For patients, the intensive care unit (ICU) is a medical refuge where a team of critical care nurses, critical care physicians and other highly trained and experienced caregivers provide constant bedside care to the sickest patients. The care in ICUs is becoming more technical such that specialized ICUs are now cropping up, such as the Neonatal Intensive Care Unit (NICU) for newborns, the Pediatric Intensive Care Unit (PICU) for children, the Coronary Care Unit (CCU) or Coronary Intensive Care Unit (CICU) for patients with heart conditions, the Post Anesthesia Care Unit (PACU) for post op patients, and the Neuro Intensive Care Unit (NICU) for patients with strokes or after brain surgery. A more recent development has been the so-called “e-ICU” where monitoring and care for ICU patients is done from remote sites that are commonly hundreds of miles away. There are many obvious dangers associated with this practice.
In an eICU, the patient is monitored by video camera and electronic vital sign and cardiac monitoring. Caregivers who watch the monitors are located at a remote site and may have 50 to 100 people to monitor at a time. Unbeknownst to patients and medical malpractice lawyers alike, eICUs have been commonly used for nearly a decade, including at some major medical centers. Their use is not apparent from the medical record and patients are generally kept in the dark about the fact that they are being monitored from a remote site. Obviously, there are a lot of places for errors to occur when eICUs are used.
Hospitals using remote monitoring argue that care is improved with “two sets of eyes watching their patients,” but there is no data showing improved outcomes. Instead, malpractice attorneys recognize that this is an obvious cost-cutting measure that has nothing to do with patient safety. In fact, the practice increases the opportunities for a medical error or medical negligence to occur.

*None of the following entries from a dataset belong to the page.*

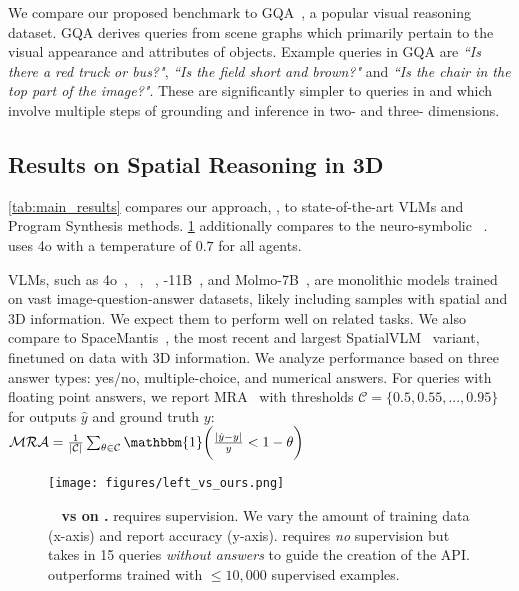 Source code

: We compare our proposed benchmark to GQA~\cite{gqa}, a popular visual reasoning dataset. GQA derives queries from scene graphs which primarily pertain to the visual appearance and attributes of objects. Example queries in GQA are \emph{``Is there a red truck or bus?"}, \emph{``Is the field short and brown?"} and \emph{``Is the chair in the top part of the image?"}. These are significantly simpler to queries in \clevr and \ourbench which involve multiple steps of grounding and inference in two- and three- dimensions.




\subsection{Results on Spatial Reasoning in 3D}

\cref{tab:main_results} compares our approach, \method, to state-of-the-art VLMs and Program Synthesis methods. \cref{fig:left_vs_ours} additionally compares to the neuro-symbolic \leftm~\cite{whatsleft}.
\method uses \gpt4o with a temperature of $0.7$ for all agents.

 VLMs, such as \gpt4o~\cite{gpt4}, \claude~\cite{claude}, \gemini~\cite{gemini}, \llama-11B~\cite{llama3}, and Molmo-7B~\cite{molmo}, are monolithic models trained on vast image-question-answer datasets, likely including samples with spatial and 3D information. We expect them to perform well on related tasks. We also compare to SpaceMantis~\cite{spatial, mantis}, the most recent and largest SpatialVLM~\cite{spatial} variant, finetuned on data with 3D information. We analyze performance based on three answer types: yes/no, multiple-choice, and numerical answers. For queries with floating point answers, we report MRA~\cite{thinkinginspace} with thresholds $\mathcal{C} = \{0.5, 0.55,...,0.95\}$ for outputs $\hat{y}$ and ground truth $y$: $\mathcal{MRA} = \frac{1}{|\mathcal{C}|} \sum_{\theta \in \mathcal{C}} \mathbbm{1} \bigg(\frac{|\hat{y} - y|}{y} < 1 - \theta \bigg)$



\begin{figure}[t!]
    \vspace{-5mm}
    \centering
    \texttt{[image: figures/left\_vs\_ours.png]}
    \vspace{-8mm}
    \caption{\textbf{\leftm~\cite{whatsleft} vs \method on \clevr.} \leftm requires supervision. We vary the amount of training data (x-axis) and report accuracy (y-axis). \method requires \emph{no} supervision but takes in 15 queries \emph{without answers} to guide the creation of the API. \method outperforms \leftm trained with $\leq 10,000$ supervised examples.}
    \label{fig:left_vs_ours}
    \vspace{-6mm}
\end{figure}



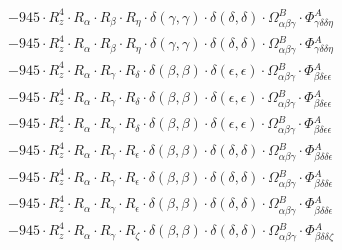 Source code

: \documentclass{article}
\begin{document}
\begin{subequations}
\begin{gather}
\begin{array}{c}
 \\[0.2em] 		 - 945 \cdot R_{z}^{4} \cdot R_{\alpha{}} \cdot R_{\beta{}} \cdot R_{\eta{}} \cdot \delta{}\left(\gamma{}, \gamma{}\right) \cdot \delta{}\left(\delta{}, \delta{}\right) \cdot \Omega{}^{B}_{\alpha{}\beta{}\gamma{}} \cdot \Phi{}^{A}_{\gamma{}\delta{}\delta{}\eta{}} 
 \\[0.2em] 		 - 945 \cdot R_{z}^{4} \cdot R_{\alpha{}} \cdot R_{\beta{}} \cdot R_{\eta{}} \cdot \delta{}\left(\gamma{}, \gamma{}\right) \cdot \delta{}\left(\delta{}, \delta{}\right) \cdot \Omega{}^{B}_{\alpha{}\beta{}\gamma{}} \cdot \Phi{}^{A}_{\gamma{}\delta{}\delta{}\eta{}} 
 \\[0.2em] 		 - 945 \cdot R_{z}^{4} \cdot R_{\alpha{}} \cdot R_{\gamma{}} \cdot R_{\delta{}} \cdot \delta{}\left(\beta{}, \beta{}\right) \cdot \delta{}\left(\epsilon{}, \epsilon{}\right) \cdot \Omega{}^{B}_{\alpha{}\beta{}\gamma{}} \cdot \Phi{}^{A}_{\beta{}\delta{}\epsilon{}\epsilon{}} 
 \\[0.2em] 		 - 945 \cdot R_{z}^{4} \cdot R_{\alpha{}} \cdot R_{\gamma{}} \cdot R_{\delta{}} \cdot \delta{}\left(\beta{}, \beta{}\right) \cdot \delta{}\left(\epsilon{}, \epsilon{}\right) \cdot \Omega{}^{B}_{\alpha{}\beta{}\gamma{}} \cdot \Phi{}^{A}_{\beta{}\delta{}\epsilon{}\epsilon{}} 
 \\[0.2em] 		 - 945 \cdot R_{z}^{4} \cdot R_{\alpha{}} \cdot R_{\gamma{}} \cdot R_{\delta{}} \cdot \delta{}\left(\beta{}, \beta{}\right) \cdot \delta{}\left(\epsilon{}, \epsilon{}\right) \cdot \Omega{}^{B}_{\alpha{}\beta{}\gamma{}} \cdot \Phi{}^{A}_{\beta{}\delta{}\epsilon{}\epsilon{}} 
 \\[0.2em] 		 - 945 \cdot R_{z}^{4} \cdot R_{\alpha{}} \cdot R_{\gamma{}} \cdot R_{\epsilon{}} \cdot \delta{}\left(\beta{}, \beta{}\right) \cdot \delta{}\left(\delta{}, \delta{}\right) \cdot \Omega{}^{B}_{\alpha{}\beta{}\gamma{}} \cdot \Phi{}^{A}_{\beta{}\delta{}\delta{}\epsilon{}} 
 \\[0.2em] 		 - 945 \cdot R_{z}^{4} \cdot R_{\alpha{}} \cdot R_{\gamma{}} \cdot R_{\epsilon{}} \cdot \delta{}\left(\beta{}, \beta{}\right) \cdot \delta{}\left(\delta{}, \delta{}\right) \cdot \Omega{}^{B}_{\alpha{}\beta{}\gamma{}} \cdot \Phi{}^{A}_{\beta{}\delta{}\delta{}\epsilon{}} 
 \\[0.2em] 		 - 945 \cdot R_{z}^{4} \cdot R_{\alpha{}} \cdot R_{\gamma{}} \cdot R_{\epsilon{}} \cdot \delta{}\left(\beta{}, \beta{}\right) \cdot \delta{}\left(\delta{}, \delta{}\right) \cdot \Omega{}^{B}_{\alpha{}\beta{}\gamma{}} \cdot \Phi{}^{A}_{\beta{}\delta{}\delta{}\epsilon{}} 
 \\[0.2em] 		 - 945 \cdot R_{z}^{4} \cdot R_{\alpha{}} \cdot R_{\gamma{}} \cdot R_{\zeta{}} \cdot \delta{}\left(\beta{}, \beta{}\right) \cdot \delta{}\left(\delta{}, \delta{}\right) \cdot \Omega{}^{B}_{\alpha{}\beta{}\gamma{}} \cdot \Phi{}^{A}_{\beta{}\delta{}\delta{}\zeta{}} 

\end{array}
\end{gather}
\end{subequations}
\end{document}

Potential problems that may occur with an eICU include failure of technology, communication errors, understaffing, over-reliance on remote caregivers, and lack of in-person bedside assessments which provide key information. The practice raises many questions. For patients, how do you advocate for a loved one when the doctor is 100 miles away? For caregivers, how long before your job is outsourced to another country, not just another county? Can physicians who are not subject to Ohio’s medical licensing requirements or the hospital’s staff bylaws, and not subject to jurisdiction in Ohio, provide care to Ohio patients? If the remote viewing center is staffed by independent contractors who have no affiliation with the hospital, who is monitoring the quality of care that they provide?
In some rural areas, eICUs may be effective in providing skilled intensivists with ICU knowledge and experience when local physicians are not available. But the justification for remote monitoring falls flat when it is used at major metropolitan hospitals in order to save the cost of having intensivists continuously present.